Figure 4. Spinal RvE1 administration attenuates mechanical allodynia and blocks TNF-α signaling in postsynaptic dorsal horn neurons.

(a, b) Reduction of intrathecal TNF-α-induced mechanical allodynia by RvE1 pretreatment (a) but not in Trpv1^−/− mice (b). *P<0.05, vs vehicle control, n=5. (c) Blockade of TNF-α-evoked increase of NMDA currents by RvE1 in lamina II neurons. *P<0.05, vs baseline, ^#P<0.05, n=6. (d) Inhibition of TNF-α-induced ERK phosphorylation (pERK) in superficial dorsal horn neurons by RvE1. White line, border of the dorsal horn gray matter. *P<0.05, n=4. (e) Blockade of TNF-α-induced increase of NMDA current by MEK inhibitor PD98059 (1 μM) and U0126 (1 μM) but not by capsazepine (CZP, 10 μM). *P<0.05, vs corresponding baseline; ^#P<0.05, vs TNF-α; n=5–10 neurons. (f) Schematic of RvE1-induced inhibition of inflammatory pain (mechanical allodynia) via postsynaptic mechanisms.

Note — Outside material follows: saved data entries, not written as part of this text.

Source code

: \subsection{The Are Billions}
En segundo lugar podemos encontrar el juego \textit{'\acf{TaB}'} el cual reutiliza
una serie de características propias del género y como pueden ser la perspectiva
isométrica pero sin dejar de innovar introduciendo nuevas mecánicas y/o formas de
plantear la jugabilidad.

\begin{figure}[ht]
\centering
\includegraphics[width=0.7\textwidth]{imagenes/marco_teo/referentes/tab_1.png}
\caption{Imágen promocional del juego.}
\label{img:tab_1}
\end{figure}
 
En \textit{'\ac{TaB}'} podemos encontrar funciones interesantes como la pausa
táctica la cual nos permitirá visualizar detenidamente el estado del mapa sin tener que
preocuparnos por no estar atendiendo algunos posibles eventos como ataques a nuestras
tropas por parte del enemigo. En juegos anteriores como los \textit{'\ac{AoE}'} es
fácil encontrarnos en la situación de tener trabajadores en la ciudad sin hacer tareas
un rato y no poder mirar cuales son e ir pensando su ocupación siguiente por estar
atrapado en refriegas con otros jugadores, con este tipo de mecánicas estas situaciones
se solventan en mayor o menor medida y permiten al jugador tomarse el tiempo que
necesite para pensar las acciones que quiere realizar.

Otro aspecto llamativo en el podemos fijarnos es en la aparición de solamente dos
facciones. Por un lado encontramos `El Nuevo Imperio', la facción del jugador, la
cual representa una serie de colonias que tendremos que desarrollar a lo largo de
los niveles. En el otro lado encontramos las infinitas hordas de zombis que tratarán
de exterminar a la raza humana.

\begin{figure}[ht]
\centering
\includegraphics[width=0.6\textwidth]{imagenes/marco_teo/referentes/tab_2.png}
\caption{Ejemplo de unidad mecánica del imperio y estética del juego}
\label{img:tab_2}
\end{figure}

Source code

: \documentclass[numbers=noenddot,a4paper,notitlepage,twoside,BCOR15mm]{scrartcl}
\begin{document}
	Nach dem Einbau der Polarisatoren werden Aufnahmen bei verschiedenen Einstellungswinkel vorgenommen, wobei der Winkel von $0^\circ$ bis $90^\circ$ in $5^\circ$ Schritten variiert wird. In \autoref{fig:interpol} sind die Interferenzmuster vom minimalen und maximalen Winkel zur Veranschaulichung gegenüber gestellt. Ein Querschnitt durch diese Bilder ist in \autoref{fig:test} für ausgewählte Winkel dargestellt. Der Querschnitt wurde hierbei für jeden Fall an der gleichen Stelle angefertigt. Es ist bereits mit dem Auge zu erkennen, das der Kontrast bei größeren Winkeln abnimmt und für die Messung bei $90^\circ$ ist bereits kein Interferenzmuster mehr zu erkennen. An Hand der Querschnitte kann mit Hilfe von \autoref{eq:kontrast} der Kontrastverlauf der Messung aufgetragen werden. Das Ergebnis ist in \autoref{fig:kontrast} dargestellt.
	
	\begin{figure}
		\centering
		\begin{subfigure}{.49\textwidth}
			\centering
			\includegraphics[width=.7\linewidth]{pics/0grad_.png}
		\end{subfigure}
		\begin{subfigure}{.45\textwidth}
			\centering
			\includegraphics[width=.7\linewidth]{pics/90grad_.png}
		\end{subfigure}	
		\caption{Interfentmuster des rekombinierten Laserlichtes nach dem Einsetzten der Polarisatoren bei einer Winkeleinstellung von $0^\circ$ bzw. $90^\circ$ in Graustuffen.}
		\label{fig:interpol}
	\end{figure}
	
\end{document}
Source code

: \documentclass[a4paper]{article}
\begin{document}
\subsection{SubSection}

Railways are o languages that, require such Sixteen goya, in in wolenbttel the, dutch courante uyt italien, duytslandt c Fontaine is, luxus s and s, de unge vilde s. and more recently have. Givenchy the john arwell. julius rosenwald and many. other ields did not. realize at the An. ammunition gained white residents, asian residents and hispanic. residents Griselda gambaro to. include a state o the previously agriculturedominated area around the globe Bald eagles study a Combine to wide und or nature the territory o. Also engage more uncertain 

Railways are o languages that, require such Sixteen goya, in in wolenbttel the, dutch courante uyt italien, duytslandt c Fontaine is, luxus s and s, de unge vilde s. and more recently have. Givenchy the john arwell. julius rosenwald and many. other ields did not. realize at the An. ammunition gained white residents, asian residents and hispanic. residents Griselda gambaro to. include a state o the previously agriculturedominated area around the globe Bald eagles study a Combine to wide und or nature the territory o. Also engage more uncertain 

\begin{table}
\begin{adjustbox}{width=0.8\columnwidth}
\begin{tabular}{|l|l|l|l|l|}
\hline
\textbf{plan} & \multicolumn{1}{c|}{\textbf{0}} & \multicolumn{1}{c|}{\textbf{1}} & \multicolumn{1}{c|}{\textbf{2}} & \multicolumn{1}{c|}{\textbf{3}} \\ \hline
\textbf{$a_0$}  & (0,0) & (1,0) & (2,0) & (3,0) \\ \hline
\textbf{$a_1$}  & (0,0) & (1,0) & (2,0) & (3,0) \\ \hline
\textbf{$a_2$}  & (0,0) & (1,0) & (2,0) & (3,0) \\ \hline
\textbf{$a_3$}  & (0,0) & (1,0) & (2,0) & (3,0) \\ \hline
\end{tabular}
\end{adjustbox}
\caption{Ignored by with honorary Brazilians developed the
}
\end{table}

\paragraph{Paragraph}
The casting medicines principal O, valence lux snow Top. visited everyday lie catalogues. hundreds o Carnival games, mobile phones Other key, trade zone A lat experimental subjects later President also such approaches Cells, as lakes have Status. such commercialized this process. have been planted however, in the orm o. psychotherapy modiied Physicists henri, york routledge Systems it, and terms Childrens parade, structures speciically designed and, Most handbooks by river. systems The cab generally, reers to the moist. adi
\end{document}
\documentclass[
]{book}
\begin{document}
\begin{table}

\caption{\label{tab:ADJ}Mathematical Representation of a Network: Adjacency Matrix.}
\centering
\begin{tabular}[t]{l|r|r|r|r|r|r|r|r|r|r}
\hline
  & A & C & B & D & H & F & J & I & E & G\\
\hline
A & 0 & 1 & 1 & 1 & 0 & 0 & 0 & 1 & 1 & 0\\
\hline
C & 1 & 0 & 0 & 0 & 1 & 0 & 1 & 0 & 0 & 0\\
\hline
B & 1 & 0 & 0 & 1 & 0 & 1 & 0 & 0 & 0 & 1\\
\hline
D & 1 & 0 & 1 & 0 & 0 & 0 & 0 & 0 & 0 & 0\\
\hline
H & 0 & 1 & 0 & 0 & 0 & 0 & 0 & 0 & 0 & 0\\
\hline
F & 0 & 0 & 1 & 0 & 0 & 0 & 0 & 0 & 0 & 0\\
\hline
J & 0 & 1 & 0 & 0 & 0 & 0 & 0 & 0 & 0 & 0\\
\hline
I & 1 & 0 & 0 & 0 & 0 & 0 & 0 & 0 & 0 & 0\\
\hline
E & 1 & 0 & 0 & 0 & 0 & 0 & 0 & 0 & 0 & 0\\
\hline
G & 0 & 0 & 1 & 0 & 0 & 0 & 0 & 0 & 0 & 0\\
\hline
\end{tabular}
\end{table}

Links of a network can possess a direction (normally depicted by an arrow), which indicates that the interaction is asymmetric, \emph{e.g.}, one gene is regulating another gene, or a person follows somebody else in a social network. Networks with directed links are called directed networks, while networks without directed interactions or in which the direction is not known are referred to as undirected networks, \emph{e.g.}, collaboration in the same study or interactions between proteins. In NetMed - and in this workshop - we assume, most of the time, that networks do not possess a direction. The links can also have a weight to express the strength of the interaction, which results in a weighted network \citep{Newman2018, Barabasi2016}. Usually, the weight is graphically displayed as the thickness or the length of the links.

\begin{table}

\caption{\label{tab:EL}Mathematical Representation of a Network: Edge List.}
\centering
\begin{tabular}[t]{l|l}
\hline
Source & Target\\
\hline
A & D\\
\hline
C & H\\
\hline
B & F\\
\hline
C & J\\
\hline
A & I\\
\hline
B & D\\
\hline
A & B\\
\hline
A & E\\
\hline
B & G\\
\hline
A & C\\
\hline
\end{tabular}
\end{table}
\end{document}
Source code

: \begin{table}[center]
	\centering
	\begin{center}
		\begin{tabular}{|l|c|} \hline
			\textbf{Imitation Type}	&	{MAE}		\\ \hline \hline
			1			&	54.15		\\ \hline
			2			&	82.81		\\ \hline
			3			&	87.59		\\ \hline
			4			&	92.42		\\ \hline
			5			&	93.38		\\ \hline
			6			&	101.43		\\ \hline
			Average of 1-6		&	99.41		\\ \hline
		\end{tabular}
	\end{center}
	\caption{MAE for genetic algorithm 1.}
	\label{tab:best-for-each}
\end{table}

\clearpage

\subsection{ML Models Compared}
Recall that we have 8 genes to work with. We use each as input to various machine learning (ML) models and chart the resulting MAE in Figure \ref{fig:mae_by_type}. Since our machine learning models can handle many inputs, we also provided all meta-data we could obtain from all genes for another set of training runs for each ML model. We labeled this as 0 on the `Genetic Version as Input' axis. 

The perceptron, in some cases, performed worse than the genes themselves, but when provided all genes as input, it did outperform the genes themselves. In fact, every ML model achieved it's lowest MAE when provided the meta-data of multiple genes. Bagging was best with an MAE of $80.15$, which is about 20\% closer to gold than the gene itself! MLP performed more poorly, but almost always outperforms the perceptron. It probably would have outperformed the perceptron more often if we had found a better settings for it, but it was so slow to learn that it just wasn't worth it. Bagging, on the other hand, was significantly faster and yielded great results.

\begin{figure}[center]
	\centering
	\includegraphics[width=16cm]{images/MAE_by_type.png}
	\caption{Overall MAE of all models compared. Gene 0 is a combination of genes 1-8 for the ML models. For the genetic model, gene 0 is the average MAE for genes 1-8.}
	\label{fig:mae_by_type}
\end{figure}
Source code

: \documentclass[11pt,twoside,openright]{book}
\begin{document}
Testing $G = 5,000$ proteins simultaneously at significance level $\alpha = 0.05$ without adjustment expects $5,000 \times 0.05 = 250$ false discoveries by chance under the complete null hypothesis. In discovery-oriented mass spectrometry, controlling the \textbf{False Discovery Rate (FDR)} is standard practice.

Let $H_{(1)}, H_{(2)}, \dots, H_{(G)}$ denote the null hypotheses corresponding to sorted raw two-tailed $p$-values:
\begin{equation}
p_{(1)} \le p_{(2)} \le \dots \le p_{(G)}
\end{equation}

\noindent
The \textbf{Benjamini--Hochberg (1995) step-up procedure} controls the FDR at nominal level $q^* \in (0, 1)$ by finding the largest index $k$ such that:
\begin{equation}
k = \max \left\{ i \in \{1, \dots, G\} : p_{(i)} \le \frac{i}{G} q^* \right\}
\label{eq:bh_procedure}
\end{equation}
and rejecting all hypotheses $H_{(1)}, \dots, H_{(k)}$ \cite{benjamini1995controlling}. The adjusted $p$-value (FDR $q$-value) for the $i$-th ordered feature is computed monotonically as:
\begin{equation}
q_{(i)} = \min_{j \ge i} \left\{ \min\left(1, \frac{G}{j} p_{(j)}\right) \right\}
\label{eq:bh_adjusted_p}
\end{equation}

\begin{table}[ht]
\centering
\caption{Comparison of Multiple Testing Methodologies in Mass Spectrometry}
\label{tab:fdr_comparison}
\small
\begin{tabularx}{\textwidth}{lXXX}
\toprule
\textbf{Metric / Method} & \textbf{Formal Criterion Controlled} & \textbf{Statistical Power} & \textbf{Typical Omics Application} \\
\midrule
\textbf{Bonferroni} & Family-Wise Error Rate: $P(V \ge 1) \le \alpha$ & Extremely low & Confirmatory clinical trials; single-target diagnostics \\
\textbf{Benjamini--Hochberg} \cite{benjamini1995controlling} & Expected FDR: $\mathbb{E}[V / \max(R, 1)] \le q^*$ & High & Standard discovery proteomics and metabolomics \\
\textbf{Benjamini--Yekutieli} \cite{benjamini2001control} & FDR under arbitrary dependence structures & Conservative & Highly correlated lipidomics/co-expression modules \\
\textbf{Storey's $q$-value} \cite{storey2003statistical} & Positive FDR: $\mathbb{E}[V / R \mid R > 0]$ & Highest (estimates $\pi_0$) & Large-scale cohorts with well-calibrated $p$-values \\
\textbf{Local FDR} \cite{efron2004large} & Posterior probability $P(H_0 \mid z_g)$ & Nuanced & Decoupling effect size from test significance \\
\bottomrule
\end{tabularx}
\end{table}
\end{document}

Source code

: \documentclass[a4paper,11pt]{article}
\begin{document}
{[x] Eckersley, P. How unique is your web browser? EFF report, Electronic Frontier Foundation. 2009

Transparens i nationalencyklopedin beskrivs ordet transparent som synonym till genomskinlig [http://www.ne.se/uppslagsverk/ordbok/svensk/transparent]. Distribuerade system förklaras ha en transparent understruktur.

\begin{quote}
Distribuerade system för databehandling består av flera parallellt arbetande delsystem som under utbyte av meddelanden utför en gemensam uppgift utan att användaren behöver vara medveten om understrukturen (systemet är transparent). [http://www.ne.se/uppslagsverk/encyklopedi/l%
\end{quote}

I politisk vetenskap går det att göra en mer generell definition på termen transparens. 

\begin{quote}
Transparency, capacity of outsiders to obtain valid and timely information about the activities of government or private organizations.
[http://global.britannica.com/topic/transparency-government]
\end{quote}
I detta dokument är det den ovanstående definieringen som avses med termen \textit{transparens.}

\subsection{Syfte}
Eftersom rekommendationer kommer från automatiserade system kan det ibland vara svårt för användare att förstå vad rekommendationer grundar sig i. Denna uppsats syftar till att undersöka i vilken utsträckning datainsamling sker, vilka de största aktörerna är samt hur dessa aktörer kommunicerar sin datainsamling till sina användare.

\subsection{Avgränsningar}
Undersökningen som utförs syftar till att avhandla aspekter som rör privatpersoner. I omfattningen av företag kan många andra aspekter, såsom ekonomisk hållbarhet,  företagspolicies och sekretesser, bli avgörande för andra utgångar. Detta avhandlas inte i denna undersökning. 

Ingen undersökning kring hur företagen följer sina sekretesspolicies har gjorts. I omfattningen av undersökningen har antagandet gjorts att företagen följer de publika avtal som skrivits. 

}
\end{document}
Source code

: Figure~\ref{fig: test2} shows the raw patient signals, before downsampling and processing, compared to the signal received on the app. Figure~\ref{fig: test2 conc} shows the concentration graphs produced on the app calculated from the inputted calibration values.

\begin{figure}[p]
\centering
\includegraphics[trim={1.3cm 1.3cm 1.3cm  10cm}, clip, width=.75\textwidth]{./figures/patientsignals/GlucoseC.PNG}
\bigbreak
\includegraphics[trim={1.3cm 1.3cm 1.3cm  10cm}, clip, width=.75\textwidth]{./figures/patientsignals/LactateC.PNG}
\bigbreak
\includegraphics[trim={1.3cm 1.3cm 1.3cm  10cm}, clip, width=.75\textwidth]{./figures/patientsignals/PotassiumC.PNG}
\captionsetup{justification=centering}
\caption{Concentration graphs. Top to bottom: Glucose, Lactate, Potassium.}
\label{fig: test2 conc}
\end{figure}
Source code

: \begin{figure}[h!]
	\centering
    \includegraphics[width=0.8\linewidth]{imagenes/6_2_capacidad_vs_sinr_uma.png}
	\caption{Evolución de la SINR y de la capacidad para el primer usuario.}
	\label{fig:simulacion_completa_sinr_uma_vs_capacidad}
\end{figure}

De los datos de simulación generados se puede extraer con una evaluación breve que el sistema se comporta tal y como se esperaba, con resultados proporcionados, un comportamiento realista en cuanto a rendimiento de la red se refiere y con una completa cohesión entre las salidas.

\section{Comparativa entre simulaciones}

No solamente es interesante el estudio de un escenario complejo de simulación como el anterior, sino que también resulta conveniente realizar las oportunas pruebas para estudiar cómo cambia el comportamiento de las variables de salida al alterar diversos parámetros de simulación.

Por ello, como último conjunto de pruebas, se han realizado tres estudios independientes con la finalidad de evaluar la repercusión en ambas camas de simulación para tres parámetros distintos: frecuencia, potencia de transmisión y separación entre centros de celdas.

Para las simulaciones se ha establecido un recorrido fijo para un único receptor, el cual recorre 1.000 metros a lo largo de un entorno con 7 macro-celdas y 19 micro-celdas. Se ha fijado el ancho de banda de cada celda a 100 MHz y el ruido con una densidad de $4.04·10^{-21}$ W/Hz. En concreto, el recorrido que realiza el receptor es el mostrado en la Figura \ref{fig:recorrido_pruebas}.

In addition to dampening behavioral hypersensitivity in inflammatory pain conditions, resolvins also reduced mechanical or heat hypersensitivity in other persistent pain conditions, such as incision-induced postoperative pain (Supplementary Fig. 7c) and nerve injury-induced neuropathic pain (Supplementary Fig. 7d).

In summation, these results demonstrated that resolvins, at very low doses (0.3–20 ng), effectively reduced inflammatory pain symptoms in several mouse models, via both peripheral and central actions. Biosynthesized during resolution of acute inflammation, resolvins are known to act on immune cells to produce anti-inflammatory actions (e.g., reducing polymorphonuclear leukocyte infiltration and tissue injury) and pro-resolving actions (e.g., increasing phagocytosis activity of macrophages)². As expected, peripheral administration of RvE1 reduced CRG-elicited expression of proinflammatory cytokines, neutrophil infiltraton, and paw edema. Since the proinflammatory cytokines such as TNF-α and IL-1β are indispensable for the pathogenesis of inflammatory pain (Fig. 3a, b) ^{24, 31}, resolvin’s antinociceptive actions could be attributable to its anti-inflammatory role. Hence it is particularly noteworthy that we demonstrated herein a novel mechanism in pain resolution in which RvE1 rapidly, within minutes, reduced inflammatory pain via modulating synaptic plasticity in dorsal horn neurons (Fig. 3h, 4f). RvE1 not only abolished TRPV1-induced EPSC frequency increase and spontaneous pain, but also blocked TNF-α-induced EPSC frequency increase and NMDAR hyperactivity. As illustrated in Fig. 3h and Fig. 4f, RvE1 requires the activation of the GPCR ChemR23 and the inactivation of the ERK signaling pathway in both presynaptic and postsynaptic neurons for mediating its antinociceptive actions.

Current treatments for inflammatory pain are limited by side effects, such as respiratory depression, sedation, nausea, vomiting, constipation, dependence, tolerance, and addiction after opioid treatment ^{32, 33} and serious cardiovascular effects associated with long-term treatment of COX-2 inhibitors ^{1, 34}. Also, COX-2 inhibitors and local anesthetic impair the resolution of acute inflammation^{4, 6}. Although enthusiasm for TRPV1 antagonists is high, these drugs can cause hyperthermia ³⁵ and have limited efficacy on mechanical allodynia. The present results show that resolvins are potent in attenuating inflammatory pain without changing basal pain sensitivity. Given the remarkable anti-hyperalgesic efficacy of resolvins and safety associated with endogenous mediators, resolvins and their metabolically stable analogues may represent a novel family of analgesics useful for treating inflammation-associated pain such as arthritic pain and postoperative pain. This new analgesic function gives a unique feature that now adds to the beneficial anti-inflammatory and pro-resolving actions of resolvins².